Lucas procura reanimar o seu pessoal, mostrando que eles não estão abandonados
– muito pelo contrário, estão caminhando junto com a presença do Senhor que
venceu a morte.
Essa
história pode nos ajudar bastante hoje, pois nos indica como devemos usar a
Bíblia para animar a nossa caminhada. Jesus é o mestre da Bíblia, e aqui ele
ensina como aproveitar a Escritura para iluminar os problemas práticos da nossa
caminhada, e nos dar coragem na nossa missão de evangelizadores.
O
que temos aqui é realmente um pequeno drama em cinco atos – um drama que nos
mostra a pedagogia de Jesus. Vejamos mais de perto:
O primeiro ato: versículos 13-19a: “Introdução”
O
relato começa com as palavras “nesse mesmo
dia”. Devemos já fazer uma parada e nos perguntar “que dia”? Para
nós seria o dia da Ressurreição, mas para os dois discípulos era simplesmente o
terceiro dia da morte de Jesus! Dia de desânimo, de tristeza. “Os dois iam para um povoado chamado Emaús, distante
onze quilômetros de Jerusalém”. Aqui é bom lembrar que o bom judeu
não podia caminhar mais do que um quilômetro no dia de sábado. Portanto, era
impossível que eles viajassem no dia anterior. Domingo é a sua primeira
oportunidade para sair de Jerusalém, e aproveitaram bem – já estão voltando
para a sua casa. A cena começa com a desintegração da comunidade cristã. Tudo
acabou, a comunidade se dispersa, não há nem alegria nem esperança.
Quem
eram eles? Sabemos do relato que um se chamava Cléofas! E o outro? O Evangelho
de João nos conta que a irmã de Maria, mãe do Senhor, chamada Maria de Cléofas,
estava junto à cruz (Jo 19, 25). Não seria demais acreditar que os dois
discípulos fossem um casal, Cléofas e a sua esposa, voltando depois da
peregrinação pascal à Jerusalém. Nunca saberemos com certeza, mas é uma
hipótese agradável e possível. Pois, sendo assim, a descoberta da presença do
Ressuscitado dar-se-á num lar e não numa hospedaria anônima. Seria bem de
acordo com a valorização na obra de Lucas da Igreja Doméstica, a Igreja que se
reuniu nas casas, como fazem tantas Igrejas vivas de hoje.
De
repente, no caminho surge Jesus, sem que seja reconhecido. Com isso, Lucas quer
dizer que o Ressuscitado não é um defunto que voltou a viver – tem uma nova
maneira de ser, um corpo glorificado. É importante notar como Jesus se
comporta, através do verbos que Lucas usa. Ele “aproximou-se”, “caminhou com eles” e “perguntou”. Ele não veio “dando de dedo”,
nem dando explicações bíblicas. Ele criou um ambiente de fraternidade onde
fosse possível explicar tanto a vida como a Bíblia! Quantas vezes isso falta em
nossos grupos, nossas comunidades – não nos aproximamos uns aos outros,
mantemos distância! Não caminhamos juntos, queremos dar soluções sem conhecer a
realidade dos nossos irmãos e irmãs! E por isso mesmo, muitas vezes não têm
efeito as nossas reuniões, os nossos encontros bíblicos.
O
“ato” termina com a pergunta d’Ele: “O que é que vocês andam discutindo pelo
caminho” (v. 17), ou seja, Ele dá uma oportunidade para que eles exponham a sua
realidade, sem julgamento, sem moralismo. Ele parte da realidade dos dois.
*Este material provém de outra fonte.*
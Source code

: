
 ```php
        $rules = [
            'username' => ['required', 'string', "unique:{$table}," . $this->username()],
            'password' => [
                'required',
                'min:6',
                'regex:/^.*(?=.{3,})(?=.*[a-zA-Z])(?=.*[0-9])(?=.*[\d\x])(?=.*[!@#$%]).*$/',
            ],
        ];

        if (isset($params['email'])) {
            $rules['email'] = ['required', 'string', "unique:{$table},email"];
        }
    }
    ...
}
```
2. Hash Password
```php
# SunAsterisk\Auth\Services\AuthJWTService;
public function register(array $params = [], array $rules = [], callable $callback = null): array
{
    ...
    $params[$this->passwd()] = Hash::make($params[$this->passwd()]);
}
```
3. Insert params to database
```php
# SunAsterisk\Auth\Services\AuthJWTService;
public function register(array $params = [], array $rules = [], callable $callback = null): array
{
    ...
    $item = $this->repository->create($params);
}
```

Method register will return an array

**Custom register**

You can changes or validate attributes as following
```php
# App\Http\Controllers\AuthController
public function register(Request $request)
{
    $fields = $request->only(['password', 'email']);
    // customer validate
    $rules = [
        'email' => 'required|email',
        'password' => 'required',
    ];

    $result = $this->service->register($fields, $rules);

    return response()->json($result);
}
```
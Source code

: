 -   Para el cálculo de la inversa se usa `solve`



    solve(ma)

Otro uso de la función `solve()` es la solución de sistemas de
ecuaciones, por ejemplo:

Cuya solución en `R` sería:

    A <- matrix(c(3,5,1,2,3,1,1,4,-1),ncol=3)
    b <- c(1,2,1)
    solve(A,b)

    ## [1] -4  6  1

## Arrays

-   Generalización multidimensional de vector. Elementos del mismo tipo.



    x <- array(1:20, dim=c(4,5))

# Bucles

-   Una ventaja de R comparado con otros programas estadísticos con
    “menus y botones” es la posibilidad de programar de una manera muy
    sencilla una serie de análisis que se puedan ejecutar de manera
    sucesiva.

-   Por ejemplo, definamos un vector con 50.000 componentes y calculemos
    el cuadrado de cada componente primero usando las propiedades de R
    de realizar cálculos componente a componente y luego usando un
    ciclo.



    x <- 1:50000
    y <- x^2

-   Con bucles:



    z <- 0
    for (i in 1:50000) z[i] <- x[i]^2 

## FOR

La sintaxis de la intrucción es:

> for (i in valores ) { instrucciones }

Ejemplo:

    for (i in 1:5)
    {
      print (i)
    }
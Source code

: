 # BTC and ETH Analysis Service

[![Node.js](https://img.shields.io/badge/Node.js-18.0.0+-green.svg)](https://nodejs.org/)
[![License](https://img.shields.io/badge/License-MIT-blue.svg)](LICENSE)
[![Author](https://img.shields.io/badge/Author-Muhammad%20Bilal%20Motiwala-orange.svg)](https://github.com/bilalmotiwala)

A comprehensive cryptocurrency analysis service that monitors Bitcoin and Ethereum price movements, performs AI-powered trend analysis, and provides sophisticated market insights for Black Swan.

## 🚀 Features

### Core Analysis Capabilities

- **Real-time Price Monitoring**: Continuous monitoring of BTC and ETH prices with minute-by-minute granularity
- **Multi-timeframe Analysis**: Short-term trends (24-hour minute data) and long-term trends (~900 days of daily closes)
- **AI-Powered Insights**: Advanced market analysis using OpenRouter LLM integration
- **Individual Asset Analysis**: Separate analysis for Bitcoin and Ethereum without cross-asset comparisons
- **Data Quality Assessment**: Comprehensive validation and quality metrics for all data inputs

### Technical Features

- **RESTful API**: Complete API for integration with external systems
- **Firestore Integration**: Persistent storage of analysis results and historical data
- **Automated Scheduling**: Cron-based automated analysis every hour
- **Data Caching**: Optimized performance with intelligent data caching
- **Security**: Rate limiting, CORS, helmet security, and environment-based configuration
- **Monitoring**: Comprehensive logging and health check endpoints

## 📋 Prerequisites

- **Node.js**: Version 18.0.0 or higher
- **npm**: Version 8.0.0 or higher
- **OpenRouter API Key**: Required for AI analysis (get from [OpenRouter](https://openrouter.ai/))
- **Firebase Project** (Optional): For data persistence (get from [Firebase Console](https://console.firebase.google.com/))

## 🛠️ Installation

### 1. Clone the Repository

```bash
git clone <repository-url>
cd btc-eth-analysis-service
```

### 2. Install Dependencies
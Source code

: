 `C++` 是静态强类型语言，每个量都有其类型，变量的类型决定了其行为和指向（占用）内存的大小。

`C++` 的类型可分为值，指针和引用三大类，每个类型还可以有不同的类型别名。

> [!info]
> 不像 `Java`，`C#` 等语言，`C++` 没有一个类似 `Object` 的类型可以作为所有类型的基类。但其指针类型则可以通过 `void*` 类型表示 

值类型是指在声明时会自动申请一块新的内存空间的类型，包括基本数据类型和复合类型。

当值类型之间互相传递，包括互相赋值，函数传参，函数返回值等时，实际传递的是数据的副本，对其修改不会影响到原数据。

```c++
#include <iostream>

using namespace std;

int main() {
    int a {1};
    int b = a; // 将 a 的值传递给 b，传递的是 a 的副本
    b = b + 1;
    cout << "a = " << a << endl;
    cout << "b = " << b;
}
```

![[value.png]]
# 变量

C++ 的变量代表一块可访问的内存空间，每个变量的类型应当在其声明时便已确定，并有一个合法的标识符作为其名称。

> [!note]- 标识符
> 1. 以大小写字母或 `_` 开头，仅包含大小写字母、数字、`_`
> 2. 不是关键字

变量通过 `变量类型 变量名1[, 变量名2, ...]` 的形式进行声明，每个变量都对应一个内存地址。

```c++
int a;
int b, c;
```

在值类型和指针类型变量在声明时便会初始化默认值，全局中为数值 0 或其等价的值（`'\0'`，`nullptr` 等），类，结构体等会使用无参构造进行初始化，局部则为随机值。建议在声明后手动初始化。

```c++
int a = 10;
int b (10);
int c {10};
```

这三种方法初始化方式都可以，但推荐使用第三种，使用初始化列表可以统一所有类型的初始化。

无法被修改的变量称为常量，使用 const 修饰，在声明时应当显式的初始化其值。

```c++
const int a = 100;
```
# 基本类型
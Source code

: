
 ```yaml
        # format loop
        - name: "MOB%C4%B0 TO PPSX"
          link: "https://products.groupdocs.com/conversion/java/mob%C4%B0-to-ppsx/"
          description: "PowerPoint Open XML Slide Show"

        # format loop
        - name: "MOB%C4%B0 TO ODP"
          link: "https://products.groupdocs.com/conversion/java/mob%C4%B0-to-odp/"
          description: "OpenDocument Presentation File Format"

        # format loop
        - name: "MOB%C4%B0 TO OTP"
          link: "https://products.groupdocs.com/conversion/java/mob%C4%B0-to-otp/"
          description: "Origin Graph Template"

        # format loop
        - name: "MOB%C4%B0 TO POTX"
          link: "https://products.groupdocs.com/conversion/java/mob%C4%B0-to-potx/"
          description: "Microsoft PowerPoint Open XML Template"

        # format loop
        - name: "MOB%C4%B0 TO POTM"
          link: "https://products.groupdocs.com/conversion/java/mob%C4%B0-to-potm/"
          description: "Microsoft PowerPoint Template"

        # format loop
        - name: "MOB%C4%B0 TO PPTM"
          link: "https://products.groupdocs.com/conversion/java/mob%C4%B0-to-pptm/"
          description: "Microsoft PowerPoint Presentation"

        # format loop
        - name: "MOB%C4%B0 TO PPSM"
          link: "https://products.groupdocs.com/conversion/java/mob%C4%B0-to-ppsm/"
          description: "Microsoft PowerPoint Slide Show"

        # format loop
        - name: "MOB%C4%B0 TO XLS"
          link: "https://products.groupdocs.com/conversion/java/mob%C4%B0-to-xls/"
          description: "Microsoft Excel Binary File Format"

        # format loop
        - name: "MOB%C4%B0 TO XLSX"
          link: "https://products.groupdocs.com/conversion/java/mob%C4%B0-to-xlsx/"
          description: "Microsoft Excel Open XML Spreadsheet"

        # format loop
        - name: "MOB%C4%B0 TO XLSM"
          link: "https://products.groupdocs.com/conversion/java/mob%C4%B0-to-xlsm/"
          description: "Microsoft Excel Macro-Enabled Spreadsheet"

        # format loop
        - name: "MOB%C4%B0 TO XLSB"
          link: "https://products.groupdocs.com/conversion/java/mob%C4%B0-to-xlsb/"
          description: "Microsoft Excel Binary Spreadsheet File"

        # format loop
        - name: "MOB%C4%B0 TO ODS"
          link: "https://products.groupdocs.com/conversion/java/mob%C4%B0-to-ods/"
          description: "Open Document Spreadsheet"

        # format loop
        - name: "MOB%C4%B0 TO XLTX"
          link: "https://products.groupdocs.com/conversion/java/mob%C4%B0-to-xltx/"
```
Segundo ato: vv 19b-24: “Os discípulos falam”
Diante
da oportunidade de explicitar a sua realidade, Cléofas não titubeia. Ele expõe
com clareza a sua situação. Diante da morte de Jesus ele frisa uma coisa
importante: “nós esperávamos que ele fosse
o libertador de Israel”(v. 21) Eles “esperavam”, portanto não esperam mais nada. Aqui ressoam
traços de decepção, desilusão, desânimo, até de uma certa revolta contra Jesus,
pois todas as suas esperanças tinham sido desfeitas. Os seus sentimentos vão muito
além de uma simples tristeza!
É
importante notar também que Lucas explicita bem quem foi que matou Jesus – não
foi o povo, foram grupos de interesse bem definidos: “Nossos chefes dos sacerdotes e nossos chefes o
entregaram para ser condenado à morte, e o crucificaram”(v. 20). Para
não reduzir a morte de Jesus a uma fatalidade qualquer, ou a algo desejado pelo
Pai, é mister examinar mais profundamente esta afirmação do Cléofas. Jesus foi
morto, assassinado judicialmente pelos “chefes
dos sacerdotes” – um
grupo de sacerdotes saduceus, que dominavam o comércio do Templo, lucrando
muito com a exploração do povo através da religião, e que viu a sua hegemonia
ameaçada pela pregação e profetismo de Jesus. Também foi morto pelos “chefes” ou “magistrados”, ou seja, os membros do sinédrio, na maioria
pertencentes ao partido elitista dos saduceus (não dos fariseus), e
colaboradores com o poder romano, lucrando bastante com isso. Então Jesus foi
morto não por acaso, mas para defender os privilégios da elite dominante! A
cruz era a conseqüência lógica da vida de Jesus!
Outro
elemento importante é o fato de que eles sabiam do túmulo vazio – dois dos
apóstolos já tinham verificado a história das mulheres. Mas isso não dizia nada
para eles! Aqui se destaca que a nossa fé não se baseia num túmulo vazio! É a
nossa fé na Ressurreição que explica porque o túmulo estava vazio, e não o
túmulo que dá consistência à nossa fé!
Terceiro ato: vv 25-27: a Bíblia
Agora,
e só agora, depois de ter criado o ambiente e escutado a realidade, é que Jesus
usa a Escritura. Ele frisa que eles “custam
para entender e demoram para acreditar em tudo o que os profetas falaram”(v.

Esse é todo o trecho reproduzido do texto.